» Records to use

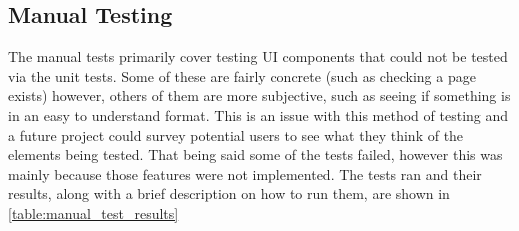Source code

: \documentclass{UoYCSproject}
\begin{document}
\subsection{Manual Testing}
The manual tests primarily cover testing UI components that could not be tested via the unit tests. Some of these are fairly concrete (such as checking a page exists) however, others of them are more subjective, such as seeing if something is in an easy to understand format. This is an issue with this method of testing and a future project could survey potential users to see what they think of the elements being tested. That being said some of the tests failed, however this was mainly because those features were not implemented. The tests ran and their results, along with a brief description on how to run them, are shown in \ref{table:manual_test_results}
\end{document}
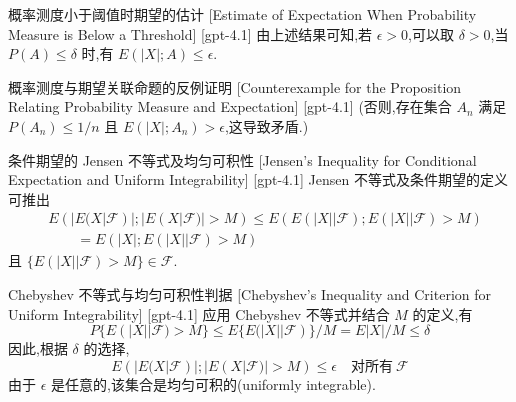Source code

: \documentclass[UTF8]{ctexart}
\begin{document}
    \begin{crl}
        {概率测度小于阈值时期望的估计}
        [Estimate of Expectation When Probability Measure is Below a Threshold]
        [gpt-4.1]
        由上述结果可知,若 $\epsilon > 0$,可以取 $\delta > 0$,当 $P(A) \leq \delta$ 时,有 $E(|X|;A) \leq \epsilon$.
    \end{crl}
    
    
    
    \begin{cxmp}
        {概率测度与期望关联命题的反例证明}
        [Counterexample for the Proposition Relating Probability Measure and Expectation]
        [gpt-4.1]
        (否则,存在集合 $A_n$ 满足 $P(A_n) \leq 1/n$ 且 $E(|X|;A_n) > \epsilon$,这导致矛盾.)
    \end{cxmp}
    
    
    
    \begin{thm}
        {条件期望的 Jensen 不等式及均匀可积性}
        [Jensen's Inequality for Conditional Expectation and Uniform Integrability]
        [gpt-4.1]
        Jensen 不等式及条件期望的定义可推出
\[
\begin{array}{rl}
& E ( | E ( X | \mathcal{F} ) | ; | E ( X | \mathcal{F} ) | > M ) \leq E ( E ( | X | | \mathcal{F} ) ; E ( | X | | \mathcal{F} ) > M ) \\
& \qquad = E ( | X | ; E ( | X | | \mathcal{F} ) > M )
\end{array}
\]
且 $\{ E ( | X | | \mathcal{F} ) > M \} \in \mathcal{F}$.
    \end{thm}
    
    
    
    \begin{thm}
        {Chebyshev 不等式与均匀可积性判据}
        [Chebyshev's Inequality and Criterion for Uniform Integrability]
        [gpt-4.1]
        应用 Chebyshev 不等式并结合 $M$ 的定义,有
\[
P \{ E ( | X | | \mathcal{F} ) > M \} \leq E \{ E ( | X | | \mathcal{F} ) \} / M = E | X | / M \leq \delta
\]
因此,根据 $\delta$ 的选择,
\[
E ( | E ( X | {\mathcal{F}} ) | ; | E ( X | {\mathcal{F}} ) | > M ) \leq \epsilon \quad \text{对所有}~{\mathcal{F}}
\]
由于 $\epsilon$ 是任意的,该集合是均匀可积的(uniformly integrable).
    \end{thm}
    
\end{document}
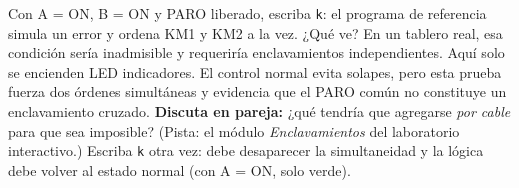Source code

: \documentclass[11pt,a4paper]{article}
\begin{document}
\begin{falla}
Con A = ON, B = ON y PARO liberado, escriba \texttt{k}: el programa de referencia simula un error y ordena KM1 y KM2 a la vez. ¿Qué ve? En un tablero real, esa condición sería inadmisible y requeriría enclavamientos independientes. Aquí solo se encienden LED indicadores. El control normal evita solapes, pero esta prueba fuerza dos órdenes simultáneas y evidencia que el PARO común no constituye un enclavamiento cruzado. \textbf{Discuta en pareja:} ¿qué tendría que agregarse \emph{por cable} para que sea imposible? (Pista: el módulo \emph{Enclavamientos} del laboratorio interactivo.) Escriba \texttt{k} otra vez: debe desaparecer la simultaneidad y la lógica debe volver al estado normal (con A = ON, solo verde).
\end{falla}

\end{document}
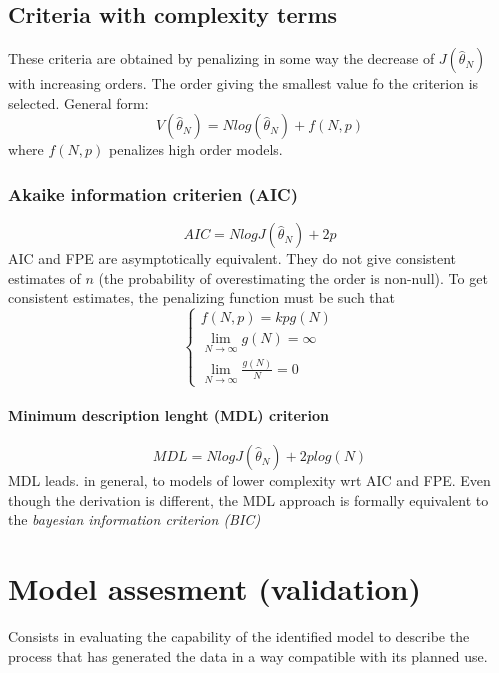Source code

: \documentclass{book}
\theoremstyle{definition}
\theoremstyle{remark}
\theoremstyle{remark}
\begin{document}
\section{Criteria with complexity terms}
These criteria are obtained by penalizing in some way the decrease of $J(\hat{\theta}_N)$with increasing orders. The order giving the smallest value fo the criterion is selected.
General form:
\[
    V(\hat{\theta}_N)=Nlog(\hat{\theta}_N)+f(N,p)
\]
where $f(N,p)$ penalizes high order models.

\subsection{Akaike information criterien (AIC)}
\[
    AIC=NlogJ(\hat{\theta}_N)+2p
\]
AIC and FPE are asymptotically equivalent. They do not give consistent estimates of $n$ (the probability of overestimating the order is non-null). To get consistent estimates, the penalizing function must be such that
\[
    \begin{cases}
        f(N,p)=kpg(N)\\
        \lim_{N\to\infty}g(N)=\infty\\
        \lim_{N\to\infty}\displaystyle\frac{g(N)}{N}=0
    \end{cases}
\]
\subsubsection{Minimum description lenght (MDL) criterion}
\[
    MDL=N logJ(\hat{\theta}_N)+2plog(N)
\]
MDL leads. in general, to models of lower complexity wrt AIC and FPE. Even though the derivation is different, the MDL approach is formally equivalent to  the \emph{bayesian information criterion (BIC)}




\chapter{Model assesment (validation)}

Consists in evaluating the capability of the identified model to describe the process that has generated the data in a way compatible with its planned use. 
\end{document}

» Task details
Show each line of the records above containing "models".

» Problem solution
where $f(N,p)$ penalizes high order models.
MDL leads. in general, to models of lower complexity wrt AIC and FPE. Even though the derivation is different, the MDL approach is formally equivalent to  the \emph{bayesian information criterion (BIC)}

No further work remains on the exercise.